■ Exercise aim ■
Write the data out again, exactly as given.

◆ ◆ ◆ ◆ ◆ ◆ ◆

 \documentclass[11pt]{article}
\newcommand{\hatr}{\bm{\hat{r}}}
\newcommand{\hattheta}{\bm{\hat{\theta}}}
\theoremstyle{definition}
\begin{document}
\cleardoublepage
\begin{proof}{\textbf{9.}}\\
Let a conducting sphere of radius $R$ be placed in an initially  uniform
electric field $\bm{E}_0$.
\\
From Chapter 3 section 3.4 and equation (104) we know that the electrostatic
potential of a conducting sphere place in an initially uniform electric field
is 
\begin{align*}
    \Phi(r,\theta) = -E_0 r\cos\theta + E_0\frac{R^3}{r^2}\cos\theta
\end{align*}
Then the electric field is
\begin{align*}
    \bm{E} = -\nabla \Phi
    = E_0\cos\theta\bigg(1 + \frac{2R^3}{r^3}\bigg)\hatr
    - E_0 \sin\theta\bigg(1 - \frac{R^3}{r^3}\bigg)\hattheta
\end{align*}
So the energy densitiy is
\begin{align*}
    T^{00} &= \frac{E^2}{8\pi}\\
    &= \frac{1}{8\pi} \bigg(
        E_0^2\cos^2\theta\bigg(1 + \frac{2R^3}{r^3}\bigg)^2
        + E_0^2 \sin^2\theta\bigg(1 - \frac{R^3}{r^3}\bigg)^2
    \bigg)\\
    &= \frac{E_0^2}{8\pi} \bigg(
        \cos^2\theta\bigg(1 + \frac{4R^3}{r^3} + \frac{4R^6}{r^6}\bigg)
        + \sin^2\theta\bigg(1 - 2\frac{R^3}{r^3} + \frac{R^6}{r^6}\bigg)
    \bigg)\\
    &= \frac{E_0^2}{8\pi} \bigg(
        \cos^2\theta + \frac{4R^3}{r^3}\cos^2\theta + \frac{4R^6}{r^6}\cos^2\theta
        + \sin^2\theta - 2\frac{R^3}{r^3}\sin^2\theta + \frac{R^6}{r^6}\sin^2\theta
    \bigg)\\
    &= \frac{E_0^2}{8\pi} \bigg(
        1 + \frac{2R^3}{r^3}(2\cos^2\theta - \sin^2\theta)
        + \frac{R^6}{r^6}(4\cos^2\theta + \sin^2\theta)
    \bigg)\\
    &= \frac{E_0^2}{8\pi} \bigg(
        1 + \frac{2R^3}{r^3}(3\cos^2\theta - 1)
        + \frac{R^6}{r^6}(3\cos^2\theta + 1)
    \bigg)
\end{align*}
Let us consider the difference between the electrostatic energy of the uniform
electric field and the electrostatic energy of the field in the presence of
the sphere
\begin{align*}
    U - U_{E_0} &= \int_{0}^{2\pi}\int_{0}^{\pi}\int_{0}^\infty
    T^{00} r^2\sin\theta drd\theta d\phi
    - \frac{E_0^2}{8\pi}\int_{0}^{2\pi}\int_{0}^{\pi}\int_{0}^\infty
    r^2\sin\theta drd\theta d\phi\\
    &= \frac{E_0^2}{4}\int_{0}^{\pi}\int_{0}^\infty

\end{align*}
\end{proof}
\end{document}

◆ ◆ ◆ ◆ ◆ ◆ ◆

■ Solution to this exercise ■
 \documentclass[11pt]{article}
\newcommand{\hatr}{\bm{\hat{r}}}
\newcommand{\hattheta}{\bm{\hat{\theta}}}
\theoremstyle{definition}
\begin{document}
\cleardoublepage
\begin{proof}{\textbf{9.}}\\
Let a conducting sphere of radius $R$ be placed in an initially  uniform
electric field $\bm{E}_0$.
\\
From Chapter 3 section 3.4 and equation (104) we know that the electrostatic
potential of a conducting sphere place in an initially uniform electric field
is 
\begin{align*}
    \Phi(r,\theta) = -E_0 r\cos\theta + E_0\frac{R^3}{r^2}\cos\theta
\end{align*}
Then the electric field is
\begin{align*}
    \bm{E} = -\nabla \Phi
    = E_0\cos\theta\bigg(1 + \frac{2R^3}{r^3}\bigg)\hatr
    - E_0 \sin\theta\bigg(1 - \frac{R^3}{r^3}\bigg)\hattheta
\end{align*}
So the energy densitiy is
\begin{align*}
    T^{00} &= \frac{E^2}{8\pi}\\
    &= \frac{1}{8\pi} \bigg(
        E_0^2\cos^2\theta\bigg(1 + \frac{2R^3}{r^3}\bigg)^2
        + E_0^2 \sin^2\theta\bigg(1 - \frac{R^3}{r^3}\bigg)^2
    \bigg)\\
    &= \frac{E_0^2}{8\pi} \bigg(
        \cos^2\theta\bigg(1 + \frac{4R^3}{r^3} + \frac{4R^6}{r^6}\bigg)
        + \sin^2\theta\bigg(1 - 2\frac{R^3}{r^3} + \frac{R^6}{r^6}\bigg)
    \bigg)\\
    &= \frac{E_0^2}{8\pi} \bigg(
        \cos^2\theta + \frac{4R^3}{r^3}\cos^2\theta + \frac{4R^6}{r^6}\cos^2\theta
        + \sin^2\theta - 2\frac{R^3}{r^3}\sin^2\theta + \frac{R^6}{r^6}\sin^2\theta
    \bigg)\\
    &= \frac{E_0^2}{8\pi} \bigg(
        1 + \frac{2R^3}{r^3}(2\cos^2\theta - \sin^2\theta)
        + \frac{R^6}{r^6}(4\cos^2\theta + \sin^2\theta)
    \bigg)\\
    &= \frac{E_0^2}{8\pi} \bigg(
        1 + \frac{2R^3}{r^3}(3\cos^2\theta - 1)
        + \frac{R^6}{r^6}(3\cos^2\theta + 1)
    \bigg)
\end{align*}
Let us consider the difference between the electrostatic energy of the uniform
electric field and the electrostatic energy of the field in the presence of
the sphere
\begin{align*}
    U - U_{E_0} &= \int_{0}^{2\pi}\int_{0}^{\pi}\int_{0}^\infty
    T^{00} r^2\sin\theta drd\theta d\phi
    - \frac{E_0^2}{8\pi}\int_{0}^{2\pi}\int_{0}^{\pi}\int_{0}^\infty
    r^2\sin\theta drd\theta d\phi\\
    &= \frac{E_0^2}{4}\int_{0}^{\pi}\int_{0}^\infty

\end{align*}
\end{proof}
\end{document}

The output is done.